▶ **Extracted information**
■ ■ ■ ■ ■

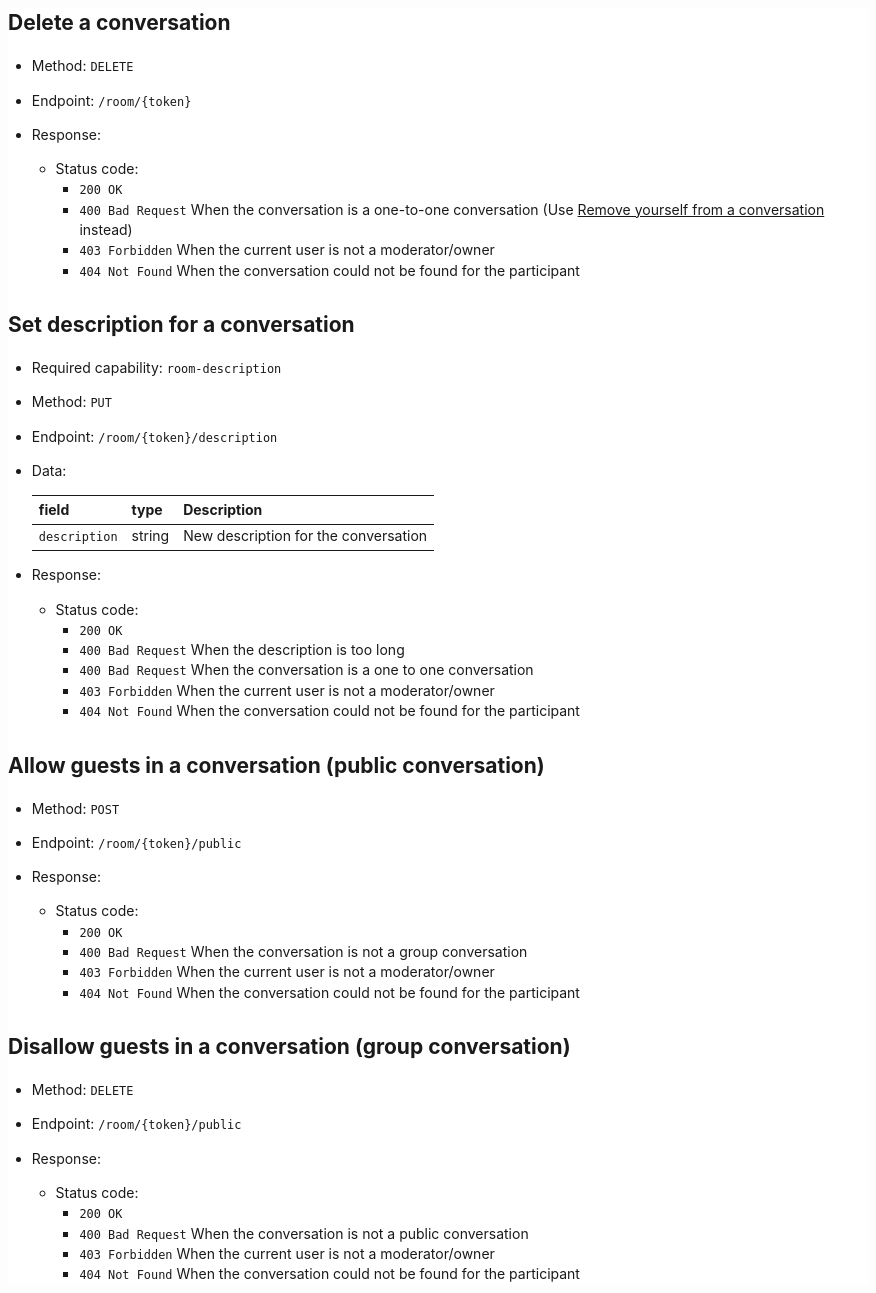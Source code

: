 ## Delete a conversation

* Method: `DELETE`
* Endpoint: `/room/{token}`

* Response:
    - Status code:
        + `200 OK`
        + `400 Bad Request` When the conversation is a one-to-one conversation (Use [Remove yourself from a conversation](participant.md#Remove-yourself-from-a-conversation) instead)
        + `403 Forbidden` When the current user is not a moderator/owner
        + `404 Not Found` When the conversation could not be found for the participant

## Set description for a conversation

* Required capability: `room-description`
* Method: `PUT`
* Endpoint: `/room/{token}/description`
* Data:

    field | type | Description
    ------|------|------------
    `description` | string | New description for the conversation

* Response:
    - Status code:
        + `200 OK`
        + `400 Bad Request` When the description is too long
        + `400 Bad Request` When the conversation is a one to one conversation
        + `403 Forbidden` When the current user is not a moderator/owner
        + `404 Not Found` When the conversation could not be found for the participant

## Allow guests in a conversation (public conversation)

* Method: `POST`
* Endpoint: `/room/{token}/public`

* Response:
    - Status code:
        + `200 OK`
        + `400 Bad Request` When the conversation is not a group conversation
        + `403 Forbidden` When the current user is not a moderator/owner
        + `404 Not Found` When the conversation could not be found for the participant

## Disallow guests in a conversation (group conversation)

* Method: `DELETE`
* Endpoint: `/room/{token}/public`

* Response:
    - Status code:
        + `200 OK`
        + `400 Bad Request` When the conversation is not a public conversation
        + `403 Forbidden` When the current user is not a moderator/owner
        + `404 Not Found` When the conversation could not be found for the participant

■ ■ ■ ■ ■

▶ **What you will do**
Whenever the word "Endpoint" appears in a line above, copy that line.

▶ **Finished task**
* Endpoint: `/room/{token}`
* Endpoint: `/room/{token}/description`
* Endpoint: `/room/{token}/public`
* Endpoint: `/room/{token}/public`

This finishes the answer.